The company is virtually halting operations in the basin for now

So far 2016, Bill Barrett has pared down its portfolio, selling noncore Uinta Basin assets for $30 million in order to sharpen its focus in the D-J's Niobrara Shale.

Company 2016 production guidance ranges between 5.8 MMboe and6.2 MMboe with a mix of 65% oil, 20% natural gas and 15% NGL. About 65% of the company’s oil production in 2016 is hedged at $80.47 per barrel.

"Based on the uncertainty of an oil price recovery during 2016, we are making the decision to curtail drilling activity to preserve capital and will monitor industry conditions to determine the appropriate time to resume drilling. Accordingly, we recently released the sole rig we were operating" in the D-J, Woodall said in March.

Synergy Resources

Synergy Resources Corp.’s (NYSE: SYRG) 2016 capex is $140 million at the midpoint. The company will operated one rig and plans to drill 55 gross (52 net) wells.

Average daily production for 2016 is estimated at up to 12,000 boe/d. This compares to the average daily production of 8,750 boe/d for the 12-month period ended Aug. 31, 2015.
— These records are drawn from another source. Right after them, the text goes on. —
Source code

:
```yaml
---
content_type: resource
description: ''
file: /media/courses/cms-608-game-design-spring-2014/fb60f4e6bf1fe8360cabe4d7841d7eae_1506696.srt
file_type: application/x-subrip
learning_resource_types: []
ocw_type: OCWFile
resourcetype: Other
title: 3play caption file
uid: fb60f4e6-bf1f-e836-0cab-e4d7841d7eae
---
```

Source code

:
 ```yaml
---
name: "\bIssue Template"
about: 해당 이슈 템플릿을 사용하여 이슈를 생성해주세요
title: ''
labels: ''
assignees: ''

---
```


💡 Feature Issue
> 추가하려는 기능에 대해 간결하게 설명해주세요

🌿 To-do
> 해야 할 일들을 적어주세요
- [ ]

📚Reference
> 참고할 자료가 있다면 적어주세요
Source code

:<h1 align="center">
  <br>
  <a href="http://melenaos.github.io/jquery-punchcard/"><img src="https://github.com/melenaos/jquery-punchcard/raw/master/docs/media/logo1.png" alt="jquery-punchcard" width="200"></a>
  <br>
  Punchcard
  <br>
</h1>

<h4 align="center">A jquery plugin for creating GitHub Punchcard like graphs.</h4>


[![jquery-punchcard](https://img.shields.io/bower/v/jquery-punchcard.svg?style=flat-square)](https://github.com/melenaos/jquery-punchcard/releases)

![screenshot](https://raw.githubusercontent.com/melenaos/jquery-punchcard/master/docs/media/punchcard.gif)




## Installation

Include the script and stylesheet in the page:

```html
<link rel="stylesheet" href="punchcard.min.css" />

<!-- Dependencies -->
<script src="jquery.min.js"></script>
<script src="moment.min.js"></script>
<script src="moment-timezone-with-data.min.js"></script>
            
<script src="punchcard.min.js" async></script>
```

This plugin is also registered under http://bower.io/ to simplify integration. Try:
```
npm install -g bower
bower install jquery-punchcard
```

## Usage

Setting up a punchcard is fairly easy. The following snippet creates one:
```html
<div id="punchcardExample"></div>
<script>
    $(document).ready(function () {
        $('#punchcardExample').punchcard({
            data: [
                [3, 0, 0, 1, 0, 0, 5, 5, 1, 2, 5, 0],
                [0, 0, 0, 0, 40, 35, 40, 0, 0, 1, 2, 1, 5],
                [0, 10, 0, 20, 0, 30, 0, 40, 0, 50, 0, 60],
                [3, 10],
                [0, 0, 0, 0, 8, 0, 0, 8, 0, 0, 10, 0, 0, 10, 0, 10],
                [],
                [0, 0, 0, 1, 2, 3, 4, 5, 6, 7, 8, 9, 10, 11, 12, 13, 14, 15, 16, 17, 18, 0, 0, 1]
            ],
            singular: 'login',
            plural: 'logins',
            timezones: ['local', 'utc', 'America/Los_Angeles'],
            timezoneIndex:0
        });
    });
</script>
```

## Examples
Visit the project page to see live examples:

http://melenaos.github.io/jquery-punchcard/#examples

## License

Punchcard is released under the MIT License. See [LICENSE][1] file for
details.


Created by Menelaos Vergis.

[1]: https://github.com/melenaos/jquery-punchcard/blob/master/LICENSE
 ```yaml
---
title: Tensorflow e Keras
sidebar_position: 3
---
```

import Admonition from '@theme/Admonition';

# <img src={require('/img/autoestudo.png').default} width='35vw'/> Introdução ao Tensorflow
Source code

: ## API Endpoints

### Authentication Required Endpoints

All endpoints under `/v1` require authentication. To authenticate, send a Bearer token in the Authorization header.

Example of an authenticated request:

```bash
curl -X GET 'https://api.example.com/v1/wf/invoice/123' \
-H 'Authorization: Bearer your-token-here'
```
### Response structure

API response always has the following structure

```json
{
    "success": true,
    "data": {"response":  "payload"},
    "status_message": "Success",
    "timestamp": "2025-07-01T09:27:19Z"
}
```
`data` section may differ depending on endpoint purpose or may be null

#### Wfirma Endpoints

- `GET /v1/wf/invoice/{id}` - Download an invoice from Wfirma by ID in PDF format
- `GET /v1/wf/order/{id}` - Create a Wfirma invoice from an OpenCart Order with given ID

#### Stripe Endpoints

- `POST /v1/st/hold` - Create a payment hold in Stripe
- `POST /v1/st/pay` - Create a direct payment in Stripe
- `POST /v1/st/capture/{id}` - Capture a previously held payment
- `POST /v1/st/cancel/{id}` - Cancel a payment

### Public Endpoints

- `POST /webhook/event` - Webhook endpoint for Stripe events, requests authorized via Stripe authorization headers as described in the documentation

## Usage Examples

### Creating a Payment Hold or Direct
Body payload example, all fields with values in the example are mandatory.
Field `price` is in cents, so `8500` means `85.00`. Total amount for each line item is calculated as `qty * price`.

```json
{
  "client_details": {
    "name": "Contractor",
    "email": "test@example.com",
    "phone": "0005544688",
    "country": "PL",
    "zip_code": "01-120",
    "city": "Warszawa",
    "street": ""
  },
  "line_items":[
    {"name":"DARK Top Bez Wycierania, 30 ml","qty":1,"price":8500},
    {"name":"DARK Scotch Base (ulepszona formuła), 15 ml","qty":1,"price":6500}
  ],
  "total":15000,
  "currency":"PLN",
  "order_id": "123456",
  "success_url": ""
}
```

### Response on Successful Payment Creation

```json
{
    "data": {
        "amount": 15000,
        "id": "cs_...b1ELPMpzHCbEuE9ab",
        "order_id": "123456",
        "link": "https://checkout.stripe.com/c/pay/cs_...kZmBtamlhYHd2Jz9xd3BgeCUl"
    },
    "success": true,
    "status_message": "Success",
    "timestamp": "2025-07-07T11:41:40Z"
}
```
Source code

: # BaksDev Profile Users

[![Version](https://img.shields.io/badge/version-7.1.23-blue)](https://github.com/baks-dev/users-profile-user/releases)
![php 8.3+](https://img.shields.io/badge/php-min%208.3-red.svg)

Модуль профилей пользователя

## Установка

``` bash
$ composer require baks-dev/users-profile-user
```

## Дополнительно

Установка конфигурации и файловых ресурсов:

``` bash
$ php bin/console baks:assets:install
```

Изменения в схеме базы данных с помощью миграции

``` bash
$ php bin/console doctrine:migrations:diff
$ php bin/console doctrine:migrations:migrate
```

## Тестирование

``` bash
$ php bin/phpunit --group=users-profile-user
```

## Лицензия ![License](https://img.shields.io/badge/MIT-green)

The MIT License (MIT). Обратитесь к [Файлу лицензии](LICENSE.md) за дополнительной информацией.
Synergy also entered an agreement with Noble Energy to acquire 33,100 net acres, mostly undeveloped, in Weld for $505 million. The divested acreage represents 8% of Noble’s D-J Basin acreage and 2% of its production.

Through the deal, Noble Energy adds half a billion dollars in liquidity. Concurrently, Synergy pieces together a contiguous acreage block in its Wattenberg fairway.

Synergy Chairman and CEO Lynn Peterson said he expects development of the company's newly-acquired properties in Weld County to be a "significant" part of its expanded 2017 operated program, which is expected to incorporate up to three rigs.